Python KingbaseES Database Operations Guide: SQL Execution, Bulk Inserts, COPY, and Dynamic SQL with ksycopg2

This article focuses on the most common scenarios for using Python with ksycopg2 to interact with KingbaseES. It addresses common pain points such as inefficient SQL execution, poor bulk-write performance, and unsafe dynamic SQL. The core topics include querying, bulk inserts, COPY-based import/export, and exception handling. Keywords: KingbaseES, ksycopg2, bulk operations.

The technical specification snapshot highlights the core environment

Parameter Description
Language Python
Database KingbaseES
Driver Protocol DB-API 2.0-style interface
Example Port 54321
Core Dependencies ksycopg2, ksycopg2.extras, ksycopg2.sql
Article Focus SQL execution, bulk writes, COPY, dynamic SQL, exception handling
Star Count Not provided in the source article

This article fully covers the execution-layer capabilities of Python for KingbaseES

A previous guide usually answers the question, “How do I connect to the database?” But what actually affects development efficiency is the execution layer: how to query, how to write, how to import data in bulk, and how to roll back when something goes wrong.

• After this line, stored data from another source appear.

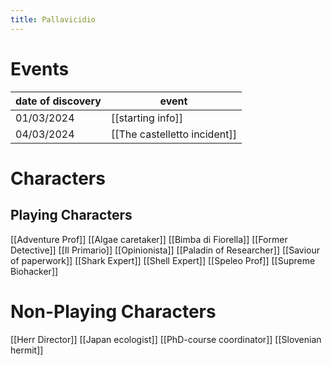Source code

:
 ```yaml
---
title: Pallavicidio
---
```

# Events

| date of discovery | event                        |
| ----------------- | ---------------------------- |
| 01/03/2024        | [[starting info]]            |
| 04/03/2024        | [[The castelletto incident]] |
# Characters

## Playing Characters

[[Adventure Prof]]
[[Algae caretaker]]
[[Bimba di Fiorella]]
[[Former Detective]]
[[Il Primario]]
[[Opinionista]]
[[Paladin of Researcher]]
[[Saviour of paperwork]]
[[Shark Expert]]
[[Shell Expert]]
[[Speleo Prof]]
[[Supreme Biohacker]]

# Non-Playing Characters

[[Herr Director]]
[[Japan ecologist]]
[[PhD-course coordinator]]
[[Slovenian hermit]]

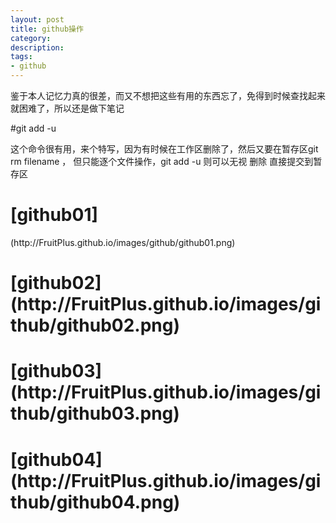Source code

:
 ```yaml
---
layout: post
title: github操作
category: 
description: 
tags:
- github
---
```


<style>
img{
  max-widht:600px;
  max-height:600px;
}
</style>
  
鉴于本人记忆力真的很差，而又不想把这些有用的东西忘了，免得到时候查找起来就困难了，所以还是做下笔记

#git add -u  

这个命令很有用，来个特写，因为有时候在工作区删除了，然后又要在暂存区git rm filename ， 但只能逐个文件操作，git add -u 则可以无视 删除 直接提交到暂存区
<h1>[github01]</h1>(http://FruitPlus.github.io/images/github/github01.png)

<h1>[github02](http://FruitPlus.github.io/images/github/github02.png)</h1>

<h1>[github03](http://FruitPlus.github.io/images/github/github03.png)</h1>

<h1>[github04](http://FruitPlus.github.io/images/github/github04.png)</h1>

<!--<img src="http://FruitPlus.github.io/images/github/github01.png">-->
<!--<img src="http://FruitPlus.github.io/images/github/github02.png">-->
<!--<img src="http://FruitPlus.github.io/images/github/github03.png">-->
<!--<img src="http://FruitPlus.github.io/images/github/github04.png">-->

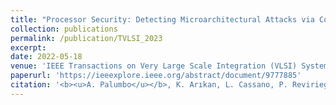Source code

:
 ```yaml
---
title: "Processor Security: Detecting Microarchitectural Attacks via Count-Min Sketches"
collection: publications
permalink: /publication/TVLSI_2023
excerpt:
date: 2022-05-18
venue: 'IEEE Transactions on Very Large Scale Integration (VLSI) Systems'
paperurl: 'https://ieeexplore.ieee.org/abstract/document/9777885'
citation: '<b><u>A. Palumbo</u></b>, K. Arıkan, L. Cassano, P. Reviriego, S. Pontarelli, G. Bianchi, O. Ergin, M. Ottavi (2022). &quot;Processor Security: Detecting Microarchitectural Attacks via Count-Min Sketches.&quot; <i>IEEE Transactions on Very Large Scale Integration (VLSI) Systems</i>.'
---
```

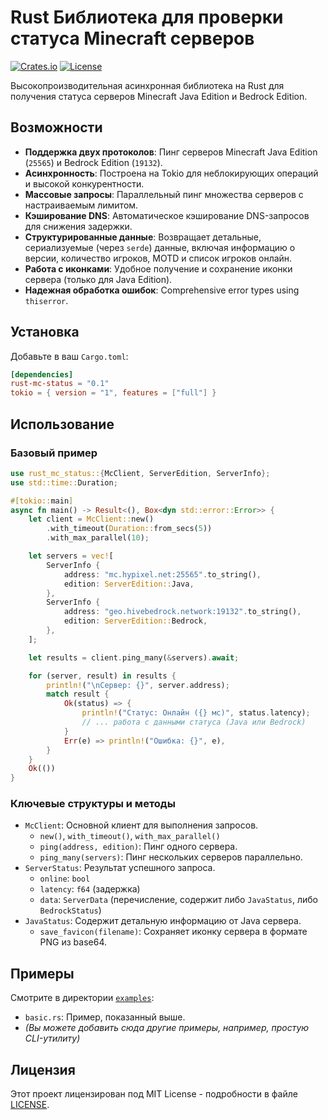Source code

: # Rust Библиотека для проверки статуса Minecraft серверов

[![Crates.io](https://img.shields.io/crates/v/rust-mc-status)](https://crates.io/crates/rust-mc-status)
[![License](https://img.shields.io/badge/license-MIT-blue.svg)](LICENSE)

Высокопроизводительная асинхронная библиотека на Rust для получения статуса серверов Minecraft Java Edition и Bedrock Edition.

## Возможности

*   **Поддержка двух протоколов**: Пинг серверов Minecraft Java Edition (`25565`) и Bedrock Edition (`19132`).
*   **Асинхронность**: Построена на Tokio для неблокирующих операций и высокой конкурентности.
*   **Массовые запросы**: Параллельный пинг множества серверов с настраиваемым лимитом.
*   **Кэширование DNS**: Автоматическое кэширование DNS-запросов для снижения задержки.
*   **Структурированные данные**: Возвращает детальные, сериализуемые (через `serde`) данные, включая информацию о версии, количество игроков, MOTD и список игроков онлайн.
*   **Работа с иконками**: Удобное получение и сохранение иконки сервера (только для Java Edition).
*   **Надежная обработка ошибок**: Comprehensive error types using `thiserror`.

## Установка

Добавьте в ваш `Cargo.toml`:

```toml
[dependencies]
rust-mc-status = "0.1"
tokio = { version = "1", features = ["full"] }
```

## Использование

### Базовый пример

```rust
use rust_mc_status::{McClient, ServerEdition, ServerInfo};
use std::time::Duration;

#[tokio::main]
async fn main() -> Result<(), Box<dyn std::error::Error>> {
    let client = McClient::new()
        .with_timeout(Duration::from_secs(5))
        .with_max_parallel(10);

    let servers = vec![
        ServerInfo {
            address: "mc.hypixel.net:25565".to_string(),
            edition: ServerEdition::Java,
        },
        ServerInfo {
            address: "geo.hivebedrock.network:19132".to_string(),
            edition: ServerEdition::Bedrock,
        },
    ];

    let results = client.ping_many(&servers).await;

    for (server, result) in results {
        println!("\nСервер: {}", server.address);
        match result {
            Ok(status) => {
                println!("Статус: Онлайн ({} мс)", status.latency);
                // ... работа с данными статуса (Java или Bedrock)
            }
            Err(e) => println!("Ошибка: {}", e),
        }
    }
    Ok(())
}
```

### Ключевые структуры и методы

*   `McClient`: Основной клиент для выполнения запросов.
    *   `new()`, `with_timeout()`, `with_max_parallel()`
    *   `ping(address, edition)`: Пинг одного сервера.
    *   `ping_many(servers)`: Пинг нескольких серверов параллельно.
*   `ServerStatus`: Результат успешного запроса.
    *   `online`: `bool`
    *   `latency`: `f64` (задержка)
    *   `data`: `ServerData` (перечисление, содержит либо `JavaStatus`, либо `BedrockStatus`)
*   `JavaStatus`: Содержит детальную информацию от Java сервера.
    *   `save_favicon(filename)`: Сохраняет иконку сервера в формате PNG из base64.

## Примеры

Смотрите в директории [`examples`](https://github.com/your_username/rust-mc-status/tree/main/examples):
*   `basic.rs`: Пример, показанный выше.
*   *(Вы можете добавить сюда другие примеры, например, простую CLI-утилиту)*

## Лицензия

Этот проект лицензирован под MIT License - подробности в файле [LICENSE](LICENSE).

This article uses ksycopg2 as the foundation, distills the nine most practical capabilities, and provides selection guidance suitable for production environments.

Basic queries are the starting point for all data access logic

import ksycopg2

conn = ksycopg2.connect(
    database="TEST",
    user="SYSTEM",
    password="123456",
    host="127.0.0.1",
    port="54321"
)
cur = conn.cursor()

# Use a parameterized query to avoid string-concatenated SQL
cur.execute("SELECT id, name FROM test_user WHERE age > %s", (18,))
rows = cur.fetchall()  # Fetch the full result at once only for small result sets

for row in rows:
    print(f"id: {row[0]}, name: {row[1]}")

cur.close()
conn.close()

This code demonstrates the standard lifecycle: connect, create a cursor, execute a query, read results, and close resources.

Result set retrieval methods must match the data volume

fetchone() works well for streaming processing, fetchmany() balances memory usage and throughput, and fetchall() is suitable only for small result sets. Choose the wrong method and you may get poor performance—or exhaust memory entirely.

Batched fetching is usually the safest default

cur.execute("SELECT id, name FROM test_user")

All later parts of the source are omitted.